Как огорчил меня Рим; с трудом понимаю, хотя
Строптивый – видится мне – слово подходит ему.
Нелепы камни руин, сохранность – глупее стократ,
Несочетаемость всех столь несовместных веков
Копится здесь, над настоящим с грядущим глумясь.
О небо, что ж древние готы не доконали его!
О небо, что ж новые готы не тронули этих церквей!
 
   Шелли каждый вечер совершал пешую прогулку к Форуму, чтобы полюбоваться «видом возвышенного запустения». Клод, главный герой «Amours de Voyage»[12], остается равнодушным:
 
Форум – что вижу я здесь? Арку да пару колонн.
 
   А что же Колизей, чудо, которое Диккенс сравнил с Ниагарским водопадом?
 
Я допускаю: никто не оспорит размах Колизея.
Знали латиняне толк в шумных забавах толпы.

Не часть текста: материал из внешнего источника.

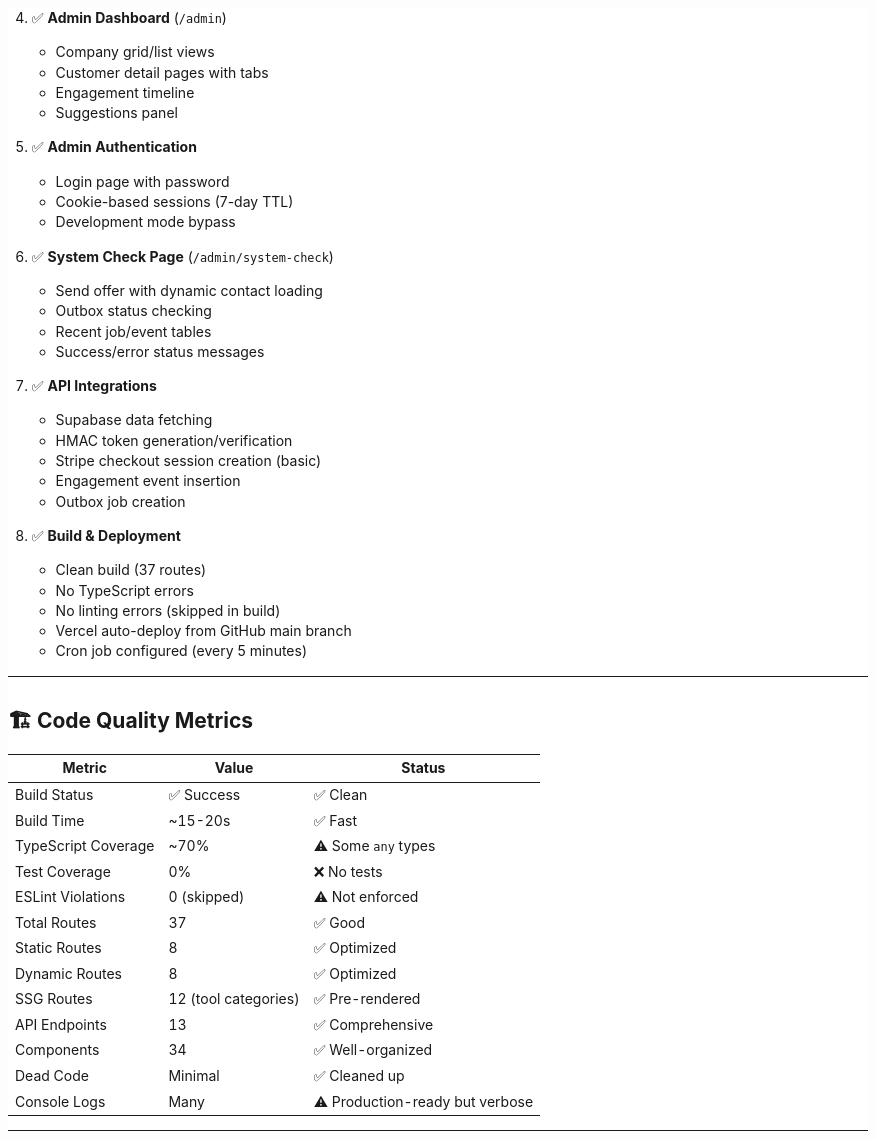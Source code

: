 4. ✅ **Admin Dashboard** (`/admin`)
   - Company grid/list views
   - Customer detail pages with tabs
   - Engagement timeline
   - Suggestions panel

5. ✅ **Admin Authentication**
   - Login page with password
   - Cookie-based sessions (7-day TTL)
   - Development mode bypass

6. ✅ **System Check Page** (`/admin/system-check`)
   - Send offer with dynamic contact loading
   - Outbox status checking
   - Recent job/event tables
   - Success/error status messages

7. ✅ **API Integrations**
   - Supabase data fetching
   - HMAC token generation/verification
   - Stripe checkout session creation (basic)
   - Engagement event insertion
   - Outbox job creation

8. ✅ **Build & Deployment**
   - Clean build (37 routes)
   - No TypeScript errors
   - No linting errors (skipped in build)
   - Vercel auto-deploy from GitHub main branch
   - Cron job configured (every 5 minutes)

---

## 🏗️ Code Quality Metrics

| Metric | Value | Status |
|--------|-------|--------|
| Build Status | ✅ Success | ✅ Clean |
| Build Time | ~15-20s | ✅ Fast |
| TypeScript Coverage | ~70% | ⚠️ Some `any` types |
| Test Coverage | 0% | ❌ No tests |
| ESLint Violations | 0 (skipped) | ⚠️ Not enforced |
| Total Routes | 37 | ✅ Good |
| Static Routes | 8 | ✅ Optimized |
| Dynamic Routes | 8 | ✅ Optimized |
| SSG Routes | 12 (tool categories) | ✅ Pre-rendered |
| API Endpoints | 13 | ✅ Comprehensive |
| Components | 34 | ✅ Well-organized |
| Dead Code | Minimal | ✅ Cleaned up |
| Console Logs | Many | ⚠️ Production-ready but verbose |

---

Но кто объяснит мне, какой мысли служил он у них?
 
   Где другие находят величественность, Клод видит лишь массивность:
 
«Где камни нашел я, будет лишь мрамор!» – изрек Император.
«Где грезился мрамор, ныне лишь камни!» – ответит Турист.
 
   Клод, подобно Клафу, – совершенно не возвышенный турист. Кроме того, он оказывается в городе, где история, проснувшись после долгой спячки, начинает вершиться вновь. Двумя месяцами ранее, в феврале 1849 года, Мадзини провозгласил Римскую республику, которую теперь готовился защищать Гарибальди. 22 апреля, удостоившись аудиенции у Мадзини, Клаф передал триумфатору-англофилу фумидор – подарок Карлайля. На другой день в письме своему другу Ф. Т. Палгрейву (будущему редактору «Золотой кладовой») он рассказал о своем посещении Колизея. Но описал поэт не бессмертное великолепие и даже не запущенные развалины, а сугубо современное событие: политический митинг в сопровождении доносящихся откуда-то сверху звуков оркестра, который исполняет государственные гимны. «Когда отзвучал самый великий гимн – не знаю, какой именно, – и люди стали хлопать в ладоши, кричать «Вива!» и требовать повторения, вокруг стал распространяться свет, и весь амфитеатр вдруг озарился… трехцветием! Огненно-красное основание, потом – два яруса зеленых, а сверху – простой белый. Как-то странно, скажешь ты; но это было изумительно, и, сдается мне, Колизей никогда не выглядел лучше…»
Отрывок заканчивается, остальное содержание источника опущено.